Antoinette Moses 

Kerry Lee Crabbe obituary

Other lives: Writer and adapter of plays and screenplays including The Playboys starring Albert Finney
  
  

Kerry Lee Crabbe’s happiest experience was adapting Harold Pinter’s novel The Dwarfs for the stage. It was filmed and screened on BBC4 in 2002
Kerry Lee Crabbe’s happiest experience was adapting Harold Pinter’s novel The Dwarfs for the stage. It was filmed and screened on BBC4 in 2002 Photograph: from family/None

My friend Kerry Lee Crabbe, a playwright, screenwriter, lyricist and teacher, who has died aged 77, described himself as a “freelance human”.

A passionate belief in human rights was something he shared with Harold Pinter, a friend and mentor over several decades. This led to Kerry’s happiest experience: adapting Pinter’s novel The Dwarfs for the stage. It was filmed and screened on BBC4 in 2002 and produced at the Tricycle theatre in 2003.

At Cambridge University in the late 1960s, he acted (including as a memorable Playboy of the Western World), directed, and wrote plays and sketches for the Footlights. After university he became a trainee at Granada Television, and while there helped adapt Cat on a Hot Tin Roof (1976), produced by and starring Laurence Olivier.

For his play Rough Magic (1980), he was nominated most promising playwright by the Evening Standard, but despite critical acclaim, Kerry often felt his work never lived up to that promise and he had bouts of severe depression.

Despite this, he wrote and adapted several plays and 10 screenplays including Memoirs of a Survivor (1981), based on Doris Lessing’s novel.
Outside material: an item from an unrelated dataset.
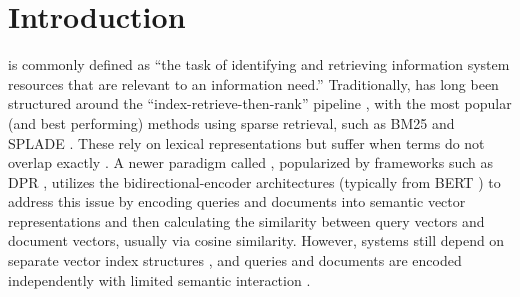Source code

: \section{Introduction}

 is commonly defined as ``the task of identifying and retrieving information system resources that are relevant to an information need.'' Traditionally,  has long been structured around the ``index-retrieve-then-rank'' pipeline \cite{tang-recent-advances,metzler-rethinking-search}, with the most popular (and best performing) methods using sparse retrieval, such as BM25 \cite{robertson-the-probabilistic} and SPLADE \cite{formal-splade-sparse}. These rely on lexical representations but suffer when terms do not overlap exactly \cite{choi-spade-improving,biplob-biswas-efficient-and,luyu-gao-coil-revisit}. A newer paradigm called , popularized by frameworks such as DPR \cite{vladimir-karpukhin-dense-passage}, utilizes the bidirectional-encoder architectures (typically from BERT \cite{devlin-bert-pretraining}) to address this issue by encoding queries and documents into semantic vector representations and then calculating the similarity between query vectors and document vectors, usually via cosine similarity. However,  systems still depend on separate vector index structures \cite{lee-xiong-approximate-nearest,haitao-li-constructing-treebased}, and queries and documents are encoded independently with limited semantic interaction \cite{jianmo-ni-large-dual}.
His favourite was The Playboys (1992), starring Albert Finney. Its producer, Simon Perry, has written that what made Kerry a fine writer of drama was his own human warmth, which he lent to his characters.

Kerry was born in Ipswich, Suffolk, to Joan (nee Mason), who worked for the Inland Revenue, and Lee Crabbe, a project manager for the design of farm machinery. He went to Ipswich school and then to Trinity College, Cambridge, in 1965, to study English.

As well as writing, Kerry was an engaged and inspiring teacher, first at the National Film and Television School and later for the Royal Literary Fund, the Open University, Kingston and Roehampton universities, the London Film School and London Film Academy. He also, increasingly, taught abroad, particularly enjoying his work in Africa, Asia and Cuba, where he was an honorary professor at the Latin-American film school founded by Fidel Castro and Gabriel García Márquez.

He wrote many song lyrics with his composer friend Daryl Runswick, writing, as he said (quoting Pinter), “with his left hand”. An album of their songs, One More Day (1981), was recorded by Cleo Laine.

Kerry’s first marriage ended in divorce, and his second wife died of cancer, as did one of his partners from his several other relationships. He never stopped caring for all his partners. You can’t just stop caring, he wrote to me, adding that his therapist said this made his life complicated. Humans are complicated, he replied.

He is survived by his sister, Bridget, and two nephews and a niece.